Stepping up the fightback against two-year probationary periods

Telecoms & Financial Services

BT has been left in no doubt as to the level of CWU anger at the company’s decision to impose 24-month probation periods on all new joiners – including former agency staff who’ve already given many months and sometimes years of service before being offered a permanent BT contract.

Following on from a barnstormer of a debate at CWU Annual Conference in April – where a whole section of the agenda was devoted to the issue, with speaker after speaker lambasting the move on multiple fronts – the union has initiated formal discussions with the company by presenting a written summary of the multiple concerns expressed in Bournemouth.

No fewer than four motions dealing with the issue were debated at Conference, with delegates queuing up to attack a “breach of natural justice” that the CWU believes is destroying morale, leading good staff to seek new jobs elsewhere, costing the company millions in wasted training and generally giving new recruits, on whom BT’s continued success will ultimately depend, that they aren’t valued by the organisation.
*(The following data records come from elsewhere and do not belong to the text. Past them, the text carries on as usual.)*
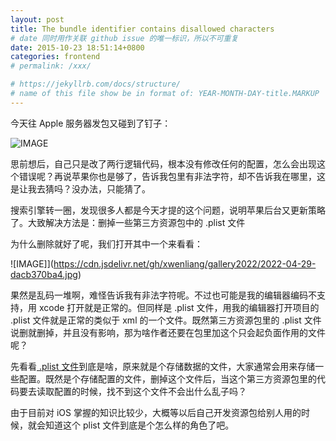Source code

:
 ```yaml
---
layout: post
title: The bundle identifier contains disallowed characters
# date 同时用作关联 github issue 的唯一标识，所以不可重复
date: 2015-10-23 18:51:14+0800
categories: frontend
# permalink: /xxx/

# https://jekyllrb.com/docs/structure/
# name of this file show be in format of: YEAR-MONTH-DAY-title.MARKUP
---
```



今天往 Apple 服务器发包又碰到了钉子：  

![IMAGE](https://cdn.jsdelivr.net/gh/xwenliang/gallery2022/2022-04-29-f70fb047c8.jpg)  

思前想后，自己只是改了两行逻辑代码，根本没有修改任何的配置，怎么会出现这个错误呢？再说苹果你也是够了，告诉我包里有非法字符，却不告诉我在哪里，这是让我去猜吗？没办法，只能猜了。  

搜索引擎转一圈，发现很多人都是今天才提的这个问题，说明苹果后台又更新策略了。大致解决方法是：删掉一些第三方资源包中的 .plist 文件  

为什么删除就好了呢，我们打开其中一个来看看：  

![IMAGE]](https://cdn.jsdelivr.net/gh/xwenliang/gallery2022/2022-04-29-dacb370ba4.jpg)  

果然是乱码一堆啊，难怪告诉我有非法字符呢。不过也可能是我的编辑器编码不支持，用 xcode 打开就是正常的。但同样是 .plist 文件，用我的编辑器打开项目的 .plist 文件就是正常的类似于 xml 的一个文件。既然第三方资源包里的 .plist 文件说删就删掉，并且没有影响，那为啥作者还要在包里加这个只会起负面作用的文件呢？  

先看看[ .plist 文件](https://zh.wikipedia.org/zh-cn/Plist)到底是啥，原来就是个存储数据的文件，大家通常会用来存储一些配置。既然是个存储配置的文件，删掉这个文件后，当这个第三方资源包里的代码要去读取配置的时候，找不到这个文件不会出什么乱子吗？  

由于目前对 iOS 掌握的知识比较少，大概等以后自己开发资源包给别人用的时候，就会知道这个 plist 文件到底是个怎么样的角色了吧。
Many speakers lashed out at a surge in the number of Final Formal Warnings (FFWs) being issued for even minor issues amongst those on the extended probation periods – with one former agency employee who’d been converted to a BT contract after seven months recounting the stress of “31 months of walking on eggshells scared to make a mistake because it could possibly be your last.”

Debbie Hardy of Somerset Devon and Cornwall poignantly articulated a general astonishment at the company’s apparent inability to recognise that the new joiner process was a monumental ‘own goal’.

“It not only results in unfair dismissals with no recourse to employment tribunals but also lowers moral and raises attrition,” she pointed out

“Members who are put on a FFW for the smallest breach of the attendance, performance or discipline processes lose trust and confidence with the employer and, faced with the situation where they could lose their job and potentially their home, they sometimes think the better option is to jump rather than be pushed.

“Why recruit people just to set them up to fail? I truly believe that BT’s reputation as an employer is shot to pieces by their refusal to reverse this policy.”

Two months on, the latest efforts to persuade BT to rethink the new joiner process is being led by assistant secretary Dave Jukes who has already written to BT Group pointing out discrepancies in length of probation periods in different parts of the company.

“Parts of BT Property & Facilities Services (BTPFS) have shorter probationary periods – so there’s a clear inconsistency in the way new joiners are treated in different parts of the company,” Dave explains.

“Add to that the fact that BT is completely out of sync with most other major employers in rigidly applying 24-month probationary periods – and the CWU is convinced that there are very strong arguments for the company re-thinking a policy that clearly doesn’t benefit anyone – least of all the business!

“We’ve not yet had a clear indication as to where the company’s thinking is heading on this issue – but hope that progress can be made soon.”